NSU students are mourning the closing of The Body, a popular college bar that closed in January. It was a fateful night when students heard the owners would never reopen the bar.

“Maybe you don’t understand, but The Body was more than a bar; on Thursday nights, it was our home,” sophomore Katie Woodhead said. “The Body was just…well, it was special. It was a place all heterosexual members of a Greek organization could feel welcome, and that’s not something you see everyday.”

NSU students were so affected by the loss of their Thursday-night home, the NSU Counseling Services set up a weekly support group to help students cope.

“Where are we supposed to go on Thursday nights?” junior Alex Douchenbag said, sobbing. “I keep telling myself that this isn’t real, but I just can’t pretend anymore. The Body is gone, and I will never move on.”

Several students from the support group were triggered by The Current Sauce’s news coverage of the bar’s closing, specifically noting the lack of an obituary. They aired their grievances on Twitter, and the posts went viral online. People across the globe couldn’t believe what had happened to the beloved bar.

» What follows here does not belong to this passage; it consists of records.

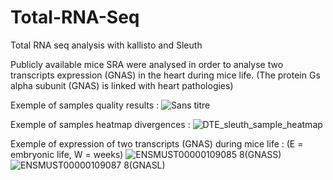 # Total-RNA-Seq
Total RNA seq analysis with kallisto and Sleuth

Publicly available mice SRA were analysed in order to analyse two transcripts expression (GNAS) in the heart during mice life.
(The protein Gs alpha subunit (GNAS) is linked with heart pathologies)

Exemple of samples quality results :
![Sans titre](https://github.com/E-Lan17/Total-RNA-Seq/assets/81633998/66264beb-989f-46c7-bbe9-55fd38bb083e)

Exemple of samples heatmap divergences :
![DTE_sleuth_sample_heatmap](https://github.com/E-Lan17/Total-RNA-Seq/assets/81633998/02af5e02-a77e-491d-ba3a-e558076974c4)

Exemple of expression of two transcripts (GNAS) during mice life :
(E = embryonic life, W = weeks)
![ENSMUST00000109085 8(GNASS)](https://github.com/E-Lan17/Total-RNA-Seq/assets/81633998/2a428017-800a-4775-a42d-df2b6b9a9ff5)
![ENSMUST00000109087 8(GNASL)](https://github.com/E-Lan17/Total-RNA-Seq/assets/81633998/67e0662d-2b3e-4adc-9f30-017e79afc873)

“I have no reason to ever visit Natchitoches again if The Body isn’t there,” Austrian 22-year-old Heidi Lahren said. “And the very nasty newspaper, The Current Sauce, is just fake news. You know how I can tell they are fake news? Because they did something I didn’t like at all.”

NSU student Calvin Beerpong tweeted, “No eulogy for The Body? The Current Sauce is extremely biased and liberal.”

Counselor Shauna Higgins said the support group is helping students deal with their complicated feelings of anger toward The Current Sauce as well as the guilt many students feel when they attend the Press Box, a newer sports bar in the Natchitoches area. Higgins said some of the students feel they can never love another bar again, but she urges them to try new bars so they can eventually move on.

“Every time I walk into the Press Box, I just feel like I’m betraying the bar that taught me everything I know about being a college student,” Hannah Dullerton said. “I miss the vomit-tinged air and the smell of a thousand cigarettes invading my nostrils. I miss waking up with my own puke next to me in bed on Friday mornings and the excitement of not knowing what I did the night before. It’s just not the same at the Press Box. And you know what the worst part is? I never got to say goodbye.”